Data excerpts:
══════════

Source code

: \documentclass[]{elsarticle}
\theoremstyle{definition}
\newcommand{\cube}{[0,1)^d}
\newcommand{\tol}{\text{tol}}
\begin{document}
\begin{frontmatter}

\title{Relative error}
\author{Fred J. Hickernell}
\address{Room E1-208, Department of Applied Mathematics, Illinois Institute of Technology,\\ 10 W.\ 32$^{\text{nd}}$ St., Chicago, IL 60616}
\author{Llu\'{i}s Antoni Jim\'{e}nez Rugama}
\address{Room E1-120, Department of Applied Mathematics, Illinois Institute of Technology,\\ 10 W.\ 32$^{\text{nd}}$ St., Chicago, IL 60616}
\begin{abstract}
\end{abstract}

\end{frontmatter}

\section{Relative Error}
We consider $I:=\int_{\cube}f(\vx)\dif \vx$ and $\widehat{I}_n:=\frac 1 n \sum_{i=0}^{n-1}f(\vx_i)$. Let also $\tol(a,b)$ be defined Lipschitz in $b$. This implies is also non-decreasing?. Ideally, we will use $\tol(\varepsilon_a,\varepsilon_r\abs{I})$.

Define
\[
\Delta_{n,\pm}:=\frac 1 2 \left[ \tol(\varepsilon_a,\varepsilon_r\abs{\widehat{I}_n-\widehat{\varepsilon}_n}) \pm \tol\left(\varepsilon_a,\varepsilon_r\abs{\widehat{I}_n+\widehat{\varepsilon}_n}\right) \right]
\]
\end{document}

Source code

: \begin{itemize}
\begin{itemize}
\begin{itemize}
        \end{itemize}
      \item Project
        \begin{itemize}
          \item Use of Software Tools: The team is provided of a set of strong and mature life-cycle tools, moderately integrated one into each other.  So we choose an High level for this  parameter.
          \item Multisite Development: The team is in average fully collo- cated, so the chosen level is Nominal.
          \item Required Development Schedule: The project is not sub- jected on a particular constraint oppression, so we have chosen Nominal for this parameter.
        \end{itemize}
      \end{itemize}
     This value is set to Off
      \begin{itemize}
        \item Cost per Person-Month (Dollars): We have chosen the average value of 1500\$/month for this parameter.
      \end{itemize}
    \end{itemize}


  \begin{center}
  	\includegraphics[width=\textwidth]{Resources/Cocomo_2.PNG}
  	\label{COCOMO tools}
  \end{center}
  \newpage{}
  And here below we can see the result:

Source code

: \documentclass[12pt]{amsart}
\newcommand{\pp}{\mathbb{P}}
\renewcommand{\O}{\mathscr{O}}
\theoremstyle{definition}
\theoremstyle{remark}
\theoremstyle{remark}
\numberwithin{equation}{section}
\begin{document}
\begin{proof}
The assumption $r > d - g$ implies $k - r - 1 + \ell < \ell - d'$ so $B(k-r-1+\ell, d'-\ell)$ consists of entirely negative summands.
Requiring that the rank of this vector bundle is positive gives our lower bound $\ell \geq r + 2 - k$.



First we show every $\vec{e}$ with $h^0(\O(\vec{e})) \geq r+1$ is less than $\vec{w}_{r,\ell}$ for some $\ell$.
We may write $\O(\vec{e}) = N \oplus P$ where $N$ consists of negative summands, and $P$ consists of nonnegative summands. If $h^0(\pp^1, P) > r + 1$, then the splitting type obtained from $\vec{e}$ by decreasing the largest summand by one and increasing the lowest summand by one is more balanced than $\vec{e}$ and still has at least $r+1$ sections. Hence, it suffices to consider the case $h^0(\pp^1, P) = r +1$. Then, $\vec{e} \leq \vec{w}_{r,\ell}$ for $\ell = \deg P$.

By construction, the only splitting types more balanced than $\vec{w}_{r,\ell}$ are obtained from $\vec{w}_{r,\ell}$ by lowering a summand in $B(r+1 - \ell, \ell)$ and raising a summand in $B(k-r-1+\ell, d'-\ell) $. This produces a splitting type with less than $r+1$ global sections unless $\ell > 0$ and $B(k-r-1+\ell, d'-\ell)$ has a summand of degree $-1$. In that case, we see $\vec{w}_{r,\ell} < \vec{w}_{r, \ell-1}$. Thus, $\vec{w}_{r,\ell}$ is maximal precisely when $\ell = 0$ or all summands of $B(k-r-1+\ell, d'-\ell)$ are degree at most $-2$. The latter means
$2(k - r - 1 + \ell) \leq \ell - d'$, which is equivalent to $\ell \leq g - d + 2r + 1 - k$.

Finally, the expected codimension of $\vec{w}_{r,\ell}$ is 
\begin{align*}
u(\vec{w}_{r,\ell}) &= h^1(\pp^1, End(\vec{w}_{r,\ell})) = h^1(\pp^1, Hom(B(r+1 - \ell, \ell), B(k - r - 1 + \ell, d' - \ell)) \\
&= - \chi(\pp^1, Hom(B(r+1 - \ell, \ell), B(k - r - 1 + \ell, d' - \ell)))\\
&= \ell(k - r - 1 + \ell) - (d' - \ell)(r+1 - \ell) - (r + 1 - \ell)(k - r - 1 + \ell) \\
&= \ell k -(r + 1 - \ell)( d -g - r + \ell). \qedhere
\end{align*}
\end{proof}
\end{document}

══════════

* PROBLEM TO WORK ON *
Lines holding "Technology": copy each one from the records above.

* ANSWER BOX *
\address{Room E1-208, Department of Applied Mathematics, Illinois Institute of Technology,\\ 10 W.\ 32$^{\text{nd}}$ St., Chicago, IL 60616}
\address{Room E1-120, Department of Applied Mathematics, Illinois Institute of Technology,\\ 10 W.\ 32$^{\text{nd}}$ St., Chicago, IL 60616}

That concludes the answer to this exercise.